A propósito do que aconteceu ao seu colega, vou relatar-lhe uma que me sucedeu a mim. Em Janeiro, fui abordado por um senhor de T… que se apresentou como sendo filho e sobrinho de dois longínquos colegas meus de colégio. Como se comemoravam os 500 anos do foral manuelino da terra, e como T… pertencia ao mosteiro de F…, pedia-me que, em Maio, fizesse, em Lisboa, a apresentação de algo relacionado com aquela casa monástica. Ele sabia que eu tinha publicado alguns trabalhos relacionados com esses frades. Desloquei-me a T… propositadamente para tomar contacto com o património da terra (aí fui de minha livre vontade) e no Arquivo da Universidade de Coimbra vasculhei coisas relacionadas com T… Pareceu-me que falar, naquele contexto, apenas de F… era coisa de pouca monta e descontextualizada. Marquei, em Lisboa, duas noites no hotel onde costumo ficar (só uma, ou ir e vir no mesmo dia, não me permitia fazer a apresentação), fui e vim de comboio, tomei alguns táxis, comi sempre à minha custa e, depois de apresentar um PowerPoint, que me deu imenso trabalho a elaborar, regressei a Coimbra. Nem me perguntaram quanto gastara nem me pagaram nada. Fazerem face ao que gastei com a estada e com as deslocações era o mínimo. Eu ainda nunca consegui perceber as razões que assistem ao justo pagamento do trabalho do canalizador e parecem querer determinar a oferta do trabalho intelectual.

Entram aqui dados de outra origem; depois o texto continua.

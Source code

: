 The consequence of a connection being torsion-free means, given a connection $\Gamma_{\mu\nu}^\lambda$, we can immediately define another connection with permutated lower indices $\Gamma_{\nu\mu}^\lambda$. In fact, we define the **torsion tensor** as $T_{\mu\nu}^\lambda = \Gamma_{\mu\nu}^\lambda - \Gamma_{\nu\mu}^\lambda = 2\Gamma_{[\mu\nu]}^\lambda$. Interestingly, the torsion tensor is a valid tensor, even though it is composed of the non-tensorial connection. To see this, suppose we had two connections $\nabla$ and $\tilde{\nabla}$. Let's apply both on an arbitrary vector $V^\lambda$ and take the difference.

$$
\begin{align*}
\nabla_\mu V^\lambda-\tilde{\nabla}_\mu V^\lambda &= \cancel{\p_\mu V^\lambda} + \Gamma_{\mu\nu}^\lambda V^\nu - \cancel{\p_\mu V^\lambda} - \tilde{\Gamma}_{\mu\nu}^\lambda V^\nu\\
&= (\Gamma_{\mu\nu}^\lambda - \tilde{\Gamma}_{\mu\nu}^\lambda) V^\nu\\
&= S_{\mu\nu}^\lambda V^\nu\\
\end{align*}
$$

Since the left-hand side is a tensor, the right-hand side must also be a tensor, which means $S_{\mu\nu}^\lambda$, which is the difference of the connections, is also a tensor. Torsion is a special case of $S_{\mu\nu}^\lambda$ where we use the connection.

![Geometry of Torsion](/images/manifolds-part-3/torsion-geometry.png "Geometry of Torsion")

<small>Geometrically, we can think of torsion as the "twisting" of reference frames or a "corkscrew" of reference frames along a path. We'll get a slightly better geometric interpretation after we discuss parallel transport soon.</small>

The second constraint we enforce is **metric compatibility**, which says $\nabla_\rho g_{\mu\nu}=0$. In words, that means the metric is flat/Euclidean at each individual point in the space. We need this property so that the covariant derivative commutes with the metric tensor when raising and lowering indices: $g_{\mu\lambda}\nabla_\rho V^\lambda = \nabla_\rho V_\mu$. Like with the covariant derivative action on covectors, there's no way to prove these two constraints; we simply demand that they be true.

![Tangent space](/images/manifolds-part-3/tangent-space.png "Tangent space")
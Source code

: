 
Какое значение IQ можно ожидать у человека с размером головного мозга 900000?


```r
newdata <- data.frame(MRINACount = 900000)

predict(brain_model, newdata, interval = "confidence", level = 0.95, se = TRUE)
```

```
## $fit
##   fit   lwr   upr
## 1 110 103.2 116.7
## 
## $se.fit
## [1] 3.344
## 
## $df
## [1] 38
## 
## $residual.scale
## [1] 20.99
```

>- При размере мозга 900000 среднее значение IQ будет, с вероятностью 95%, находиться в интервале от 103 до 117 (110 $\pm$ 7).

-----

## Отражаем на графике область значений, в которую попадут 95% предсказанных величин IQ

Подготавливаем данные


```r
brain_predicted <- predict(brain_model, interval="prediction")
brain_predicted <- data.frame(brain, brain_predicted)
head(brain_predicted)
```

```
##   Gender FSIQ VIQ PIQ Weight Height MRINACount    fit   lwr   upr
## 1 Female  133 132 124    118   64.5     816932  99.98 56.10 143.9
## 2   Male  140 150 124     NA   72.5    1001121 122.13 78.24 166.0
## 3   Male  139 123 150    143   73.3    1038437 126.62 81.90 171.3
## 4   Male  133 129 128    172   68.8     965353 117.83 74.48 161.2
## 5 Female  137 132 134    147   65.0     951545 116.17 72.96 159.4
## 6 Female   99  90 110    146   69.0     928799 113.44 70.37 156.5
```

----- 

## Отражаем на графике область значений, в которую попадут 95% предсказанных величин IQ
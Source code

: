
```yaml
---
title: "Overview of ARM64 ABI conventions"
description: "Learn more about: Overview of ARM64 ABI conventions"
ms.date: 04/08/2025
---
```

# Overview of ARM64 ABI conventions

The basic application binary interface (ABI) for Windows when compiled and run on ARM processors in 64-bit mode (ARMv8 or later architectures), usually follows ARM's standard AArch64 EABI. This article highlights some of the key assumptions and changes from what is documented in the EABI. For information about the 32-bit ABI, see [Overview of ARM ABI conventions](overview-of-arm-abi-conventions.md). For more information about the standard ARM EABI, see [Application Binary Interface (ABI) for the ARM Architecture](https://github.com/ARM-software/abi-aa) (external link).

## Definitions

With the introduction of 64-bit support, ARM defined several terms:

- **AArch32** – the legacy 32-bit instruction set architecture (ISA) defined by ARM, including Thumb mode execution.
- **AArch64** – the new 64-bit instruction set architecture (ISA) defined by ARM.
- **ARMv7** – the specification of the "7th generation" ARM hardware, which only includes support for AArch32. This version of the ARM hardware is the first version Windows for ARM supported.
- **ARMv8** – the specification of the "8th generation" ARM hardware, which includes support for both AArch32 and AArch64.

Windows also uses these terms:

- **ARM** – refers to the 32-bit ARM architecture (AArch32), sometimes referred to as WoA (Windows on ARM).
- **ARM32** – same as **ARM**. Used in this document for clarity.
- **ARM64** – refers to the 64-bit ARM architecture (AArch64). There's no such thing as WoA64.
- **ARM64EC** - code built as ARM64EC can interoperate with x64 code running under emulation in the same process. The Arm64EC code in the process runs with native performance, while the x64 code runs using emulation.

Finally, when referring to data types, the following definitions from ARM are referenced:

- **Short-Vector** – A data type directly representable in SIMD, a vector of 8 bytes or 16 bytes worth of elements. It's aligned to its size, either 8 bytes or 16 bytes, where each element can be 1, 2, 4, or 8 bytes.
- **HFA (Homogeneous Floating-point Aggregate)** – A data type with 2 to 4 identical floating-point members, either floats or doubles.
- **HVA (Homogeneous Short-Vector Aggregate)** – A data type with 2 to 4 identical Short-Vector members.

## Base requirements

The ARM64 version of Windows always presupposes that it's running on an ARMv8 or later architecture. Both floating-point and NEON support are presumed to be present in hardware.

Pepita Tristão, do Cyberjornal:
ResponderEliminarÉ um problema que vem de cima. Acabam com o Ministério da Cultura, cortam subsídios... Os agentes culturais começam a ser uns coitados, a quem se faz o favor de deixar falar... Fica bem promover eventos culturais... desde que não acarretem custos... porque não?
Numa sociedade presidida pelo primado da hipocrisia, todos os valores são subvertidos. E talvez nem seja necessário ir tão longe nas comparações entre catedrático e canalizador... Talvez seja bastante comparar entre um canalizador formado na sua profissão e um canalizador da «escola do desenrasca». Assim como assim, o problema premente é o entupimento e alguém para promover o desentupimento urgente... E o chico-esperto, ao contrário do experto, tende a meter-se-nos pelos olhos dentro, atropelando tudo e todos.
ResponderEliminarCerto é que vivemos num país - ainda há, na Europa, países com outras lógicas - onde o trabalho competente e eficaz não é valorizado. E isto vale para o catedrático como para qualquer profissional com formação (e, principalmente, para este).
Afinal, convenhamos: obter uma formação profissionalizante para quê, se na arte do desenrasca se ganha o mesmo ou mais, sem queimar pestanas ou pagar propinas? E os «bons» exemplos aí estão, vindos de «cima», ao que vamos assistindo.
Depois, é só ver as taxas de emigração... E aí, sim, apavoro-me ao imaginar o que será do estado social daqui a meia-dúzia de anos. Porque isto está mesmo tudo ligado.
Jorge, 100% de acordo. A verdade é que as pessoas (não os canalizadores) funcionam cada vez mais assim.